= Data for analysis =
++++++++++++++++++++

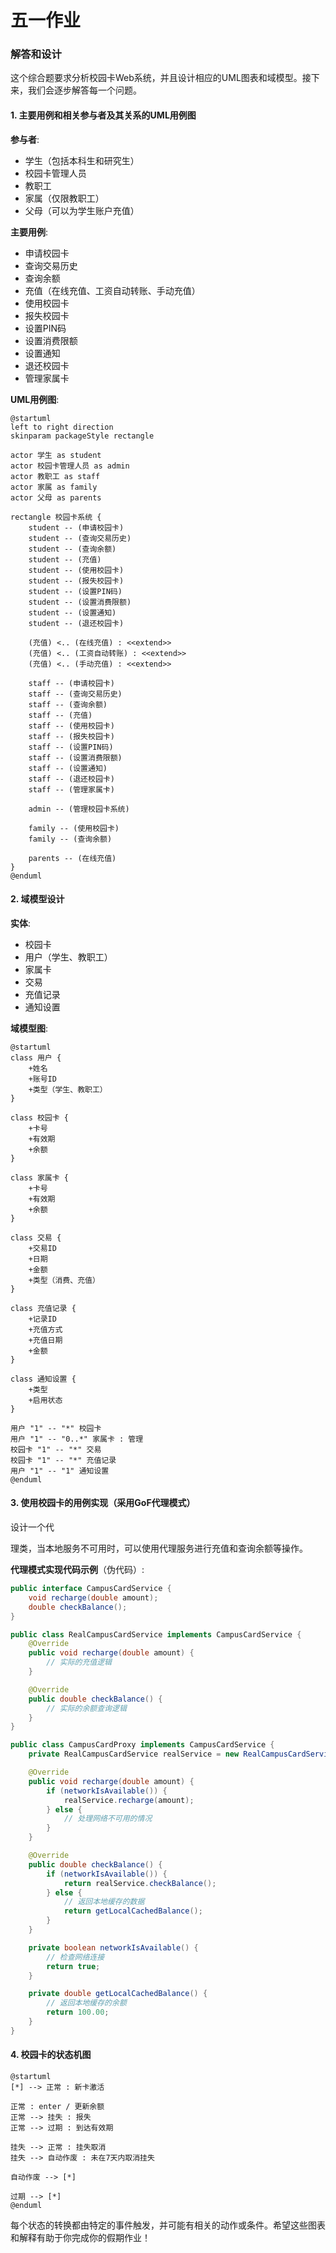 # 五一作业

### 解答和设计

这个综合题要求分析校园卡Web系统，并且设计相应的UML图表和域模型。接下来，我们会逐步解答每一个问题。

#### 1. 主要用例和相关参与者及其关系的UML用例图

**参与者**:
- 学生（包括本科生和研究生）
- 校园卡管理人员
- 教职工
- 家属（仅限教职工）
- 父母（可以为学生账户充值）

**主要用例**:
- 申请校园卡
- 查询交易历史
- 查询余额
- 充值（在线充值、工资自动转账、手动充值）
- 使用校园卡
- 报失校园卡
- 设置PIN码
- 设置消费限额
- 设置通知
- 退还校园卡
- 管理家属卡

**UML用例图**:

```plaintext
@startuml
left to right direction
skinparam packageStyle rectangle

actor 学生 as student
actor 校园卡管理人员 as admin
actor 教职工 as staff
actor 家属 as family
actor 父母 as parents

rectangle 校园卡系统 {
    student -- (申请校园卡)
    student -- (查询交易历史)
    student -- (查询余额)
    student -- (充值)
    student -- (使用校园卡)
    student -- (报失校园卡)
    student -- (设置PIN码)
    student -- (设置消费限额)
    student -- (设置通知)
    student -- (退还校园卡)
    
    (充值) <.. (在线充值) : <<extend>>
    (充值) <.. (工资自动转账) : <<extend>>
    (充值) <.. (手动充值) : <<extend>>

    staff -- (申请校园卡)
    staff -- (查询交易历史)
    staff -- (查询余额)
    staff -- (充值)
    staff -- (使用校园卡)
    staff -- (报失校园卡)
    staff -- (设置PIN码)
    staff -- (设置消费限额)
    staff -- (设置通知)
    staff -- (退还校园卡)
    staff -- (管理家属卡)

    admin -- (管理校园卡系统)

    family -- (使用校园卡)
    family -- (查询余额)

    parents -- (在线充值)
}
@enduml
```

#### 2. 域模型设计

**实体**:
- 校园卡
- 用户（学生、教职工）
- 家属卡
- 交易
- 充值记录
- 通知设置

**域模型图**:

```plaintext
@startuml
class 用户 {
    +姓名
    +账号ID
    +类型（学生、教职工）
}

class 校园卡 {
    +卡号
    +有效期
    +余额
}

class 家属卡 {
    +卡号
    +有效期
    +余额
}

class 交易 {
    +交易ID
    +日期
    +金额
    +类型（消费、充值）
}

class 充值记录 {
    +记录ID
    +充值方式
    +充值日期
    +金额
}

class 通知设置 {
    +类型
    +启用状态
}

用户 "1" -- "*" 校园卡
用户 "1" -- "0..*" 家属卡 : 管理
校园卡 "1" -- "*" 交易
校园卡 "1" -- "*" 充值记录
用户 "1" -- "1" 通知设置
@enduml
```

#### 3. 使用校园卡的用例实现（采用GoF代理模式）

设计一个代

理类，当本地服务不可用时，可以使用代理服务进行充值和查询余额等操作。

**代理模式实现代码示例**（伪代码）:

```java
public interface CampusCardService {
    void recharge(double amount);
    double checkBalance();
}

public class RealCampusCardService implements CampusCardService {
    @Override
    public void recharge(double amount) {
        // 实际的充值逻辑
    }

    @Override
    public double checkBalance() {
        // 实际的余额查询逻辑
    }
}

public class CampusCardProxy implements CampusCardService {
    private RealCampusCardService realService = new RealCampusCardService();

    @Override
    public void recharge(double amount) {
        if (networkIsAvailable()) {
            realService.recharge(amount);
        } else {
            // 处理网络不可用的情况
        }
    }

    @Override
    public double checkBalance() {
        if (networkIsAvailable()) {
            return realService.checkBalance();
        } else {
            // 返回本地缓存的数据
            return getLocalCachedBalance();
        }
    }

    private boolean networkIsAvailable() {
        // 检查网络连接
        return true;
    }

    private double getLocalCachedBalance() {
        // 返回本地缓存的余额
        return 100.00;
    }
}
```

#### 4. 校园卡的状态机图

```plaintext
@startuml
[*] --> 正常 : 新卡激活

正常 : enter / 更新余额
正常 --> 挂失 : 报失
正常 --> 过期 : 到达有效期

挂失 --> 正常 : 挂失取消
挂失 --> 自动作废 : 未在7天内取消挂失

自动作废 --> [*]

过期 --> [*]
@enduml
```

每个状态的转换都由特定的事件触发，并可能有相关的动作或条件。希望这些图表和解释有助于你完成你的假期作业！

++++++++++++++++++++

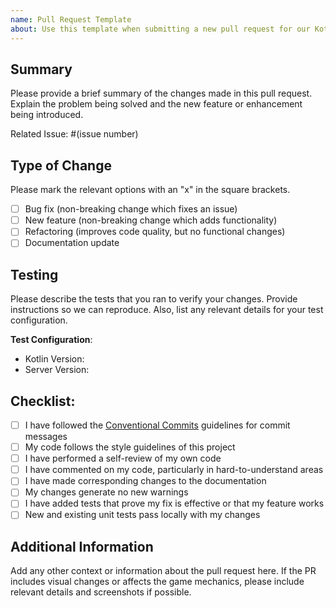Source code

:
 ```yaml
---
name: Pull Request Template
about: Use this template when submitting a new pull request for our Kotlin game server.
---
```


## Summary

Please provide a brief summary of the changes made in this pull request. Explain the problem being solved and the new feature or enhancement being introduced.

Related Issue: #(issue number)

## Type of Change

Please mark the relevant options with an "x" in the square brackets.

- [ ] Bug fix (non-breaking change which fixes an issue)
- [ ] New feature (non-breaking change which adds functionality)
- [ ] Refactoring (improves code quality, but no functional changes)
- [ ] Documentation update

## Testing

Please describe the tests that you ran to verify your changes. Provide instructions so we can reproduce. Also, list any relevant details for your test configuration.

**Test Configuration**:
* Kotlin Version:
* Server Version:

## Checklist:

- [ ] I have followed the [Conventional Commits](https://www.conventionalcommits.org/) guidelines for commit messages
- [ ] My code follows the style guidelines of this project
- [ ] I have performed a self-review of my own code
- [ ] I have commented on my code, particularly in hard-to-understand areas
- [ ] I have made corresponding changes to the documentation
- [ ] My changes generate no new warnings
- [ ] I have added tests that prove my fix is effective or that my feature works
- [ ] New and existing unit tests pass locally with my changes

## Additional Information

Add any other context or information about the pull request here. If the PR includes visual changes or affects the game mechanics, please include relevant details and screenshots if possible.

++++++++++++++++++++

= Directions for this task =
Search the entries for the word "about" and pick out every line that holds it.

= Response for this exercise =
about: Use this template when submitting a new pull request for our Kotlin game server.
Add any other context or information about the pull request here. If the PR includes visual changes or affects the game mechanics, please include relevant details and screenshots if possible.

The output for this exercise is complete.